Thanks CPK. Yes you are correct. Could you care to explain what statement B means.

 

[cpk123]

When you are comparing multiple companies VAR’s - the difference is Return between 2 companies would cause an issue. because a higher return could mean a different number for comparison.
VAR = E(R) - x * Std Dev(R)
E(R) higher -> VAR would be a different number for comparison. You cannot compare different period VARs either.

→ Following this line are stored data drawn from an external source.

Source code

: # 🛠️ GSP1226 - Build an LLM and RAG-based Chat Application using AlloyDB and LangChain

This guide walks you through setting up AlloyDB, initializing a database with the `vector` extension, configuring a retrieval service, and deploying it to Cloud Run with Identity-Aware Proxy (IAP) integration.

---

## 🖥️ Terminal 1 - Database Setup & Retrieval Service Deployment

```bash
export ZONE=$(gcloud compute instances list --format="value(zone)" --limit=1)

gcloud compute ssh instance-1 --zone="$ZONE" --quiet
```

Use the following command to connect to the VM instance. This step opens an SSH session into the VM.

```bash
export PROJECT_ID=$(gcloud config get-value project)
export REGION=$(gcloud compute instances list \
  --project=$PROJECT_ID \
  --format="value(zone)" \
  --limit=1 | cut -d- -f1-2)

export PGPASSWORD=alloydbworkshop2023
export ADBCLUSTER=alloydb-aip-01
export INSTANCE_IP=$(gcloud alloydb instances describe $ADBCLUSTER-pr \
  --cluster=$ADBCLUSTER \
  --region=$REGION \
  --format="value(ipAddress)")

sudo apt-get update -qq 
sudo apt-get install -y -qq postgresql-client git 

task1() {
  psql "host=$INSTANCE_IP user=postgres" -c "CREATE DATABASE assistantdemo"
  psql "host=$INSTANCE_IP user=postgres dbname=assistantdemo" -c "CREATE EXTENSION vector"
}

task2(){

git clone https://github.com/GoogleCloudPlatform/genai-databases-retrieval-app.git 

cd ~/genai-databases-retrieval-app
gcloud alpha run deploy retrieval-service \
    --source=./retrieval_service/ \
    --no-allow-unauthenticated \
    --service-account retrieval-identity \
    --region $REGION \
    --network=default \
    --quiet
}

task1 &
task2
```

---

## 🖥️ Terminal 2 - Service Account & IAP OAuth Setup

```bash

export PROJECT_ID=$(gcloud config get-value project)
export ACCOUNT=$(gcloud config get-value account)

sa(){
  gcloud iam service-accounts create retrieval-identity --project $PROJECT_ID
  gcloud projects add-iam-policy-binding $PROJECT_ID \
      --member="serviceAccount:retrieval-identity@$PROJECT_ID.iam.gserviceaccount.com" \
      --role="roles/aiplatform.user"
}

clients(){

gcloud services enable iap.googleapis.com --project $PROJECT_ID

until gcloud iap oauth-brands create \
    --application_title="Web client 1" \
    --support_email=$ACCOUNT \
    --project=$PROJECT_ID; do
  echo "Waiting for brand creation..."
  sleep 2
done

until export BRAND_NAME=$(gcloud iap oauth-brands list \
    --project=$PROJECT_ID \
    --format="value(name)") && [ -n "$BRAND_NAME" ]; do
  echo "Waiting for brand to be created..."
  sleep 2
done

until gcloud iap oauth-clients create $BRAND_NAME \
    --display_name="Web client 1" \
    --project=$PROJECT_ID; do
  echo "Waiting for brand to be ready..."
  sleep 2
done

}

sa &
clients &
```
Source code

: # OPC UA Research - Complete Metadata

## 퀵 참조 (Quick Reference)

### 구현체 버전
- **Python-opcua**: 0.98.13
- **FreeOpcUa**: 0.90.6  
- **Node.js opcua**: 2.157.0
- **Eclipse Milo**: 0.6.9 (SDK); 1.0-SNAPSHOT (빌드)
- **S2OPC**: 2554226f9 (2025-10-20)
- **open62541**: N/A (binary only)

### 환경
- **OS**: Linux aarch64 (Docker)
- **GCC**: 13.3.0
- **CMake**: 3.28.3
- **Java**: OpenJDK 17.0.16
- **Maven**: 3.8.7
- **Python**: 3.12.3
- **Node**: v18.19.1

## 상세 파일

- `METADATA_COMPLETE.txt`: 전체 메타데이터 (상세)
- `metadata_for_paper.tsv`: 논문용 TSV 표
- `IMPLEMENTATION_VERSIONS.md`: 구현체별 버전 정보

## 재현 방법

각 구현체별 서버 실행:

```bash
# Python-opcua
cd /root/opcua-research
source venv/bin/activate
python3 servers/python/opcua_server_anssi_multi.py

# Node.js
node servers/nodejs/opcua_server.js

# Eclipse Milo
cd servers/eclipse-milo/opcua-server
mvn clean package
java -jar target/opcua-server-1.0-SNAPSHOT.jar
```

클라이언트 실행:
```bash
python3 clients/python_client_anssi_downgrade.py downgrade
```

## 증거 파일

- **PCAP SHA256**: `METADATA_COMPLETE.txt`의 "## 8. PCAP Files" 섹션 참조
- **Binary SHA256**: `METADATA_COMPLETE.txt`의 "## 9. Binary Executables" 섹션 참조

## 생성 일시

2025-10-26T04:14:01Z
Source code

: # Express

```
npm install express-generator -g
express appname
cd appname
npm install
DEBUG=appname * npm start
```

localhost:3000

If you assumed E(R) would be 0 - it makes the job of comparison easier.
From my copy of Finquiz notes

Quote:
Implications of Using of Zero expected value in VAR estimation:

• · It leads to greater VAR because expected returns are typically positive for longer time horizons.
• · It represents a more conservative approach as it leads to higher VAR.
• · It avoids the problem to estimate expected return since E(R) = 0.
• · It makes easier to adjust VAR for a different time period i.e. short term VAR cannot be converted to long term VAR (or vice versa) * when average return is not zero.

hope this helps.

 

[Unemployed]

Isn’t conversion of VaR between different period is also multiply with square root of number days?
Var (year) = VaR (1-days) x sqrt(250)
Var (month) = VaR (1-days) x sqrt(20)
Var (week) = VaR (1-days) x sqrt(5)

 

[Galli]

^ yes

 

[cpk123]

all those assume the E(R) to be zero. then you can do the math the way you have done it.
If however it is a non-zero return and you have E(R) for a day, and std dev for a day and needed to calculate var for a day vs. a year
Daily VAR = E(R) - x * std dev
Year VAR = E(R)*250 - x * std dev * sqrt(250)
assuming a 250 day year
and Year VAR <> sqrt(250) * Daily VAR.
I think this is what the 1st statement is talking about. What you do to adjust the E(R) is different from how you adjust the Std Dev. It would be the same way only if the E(R) is ZERO. For a non-zero number of E(R) the 1st statement is NOT true.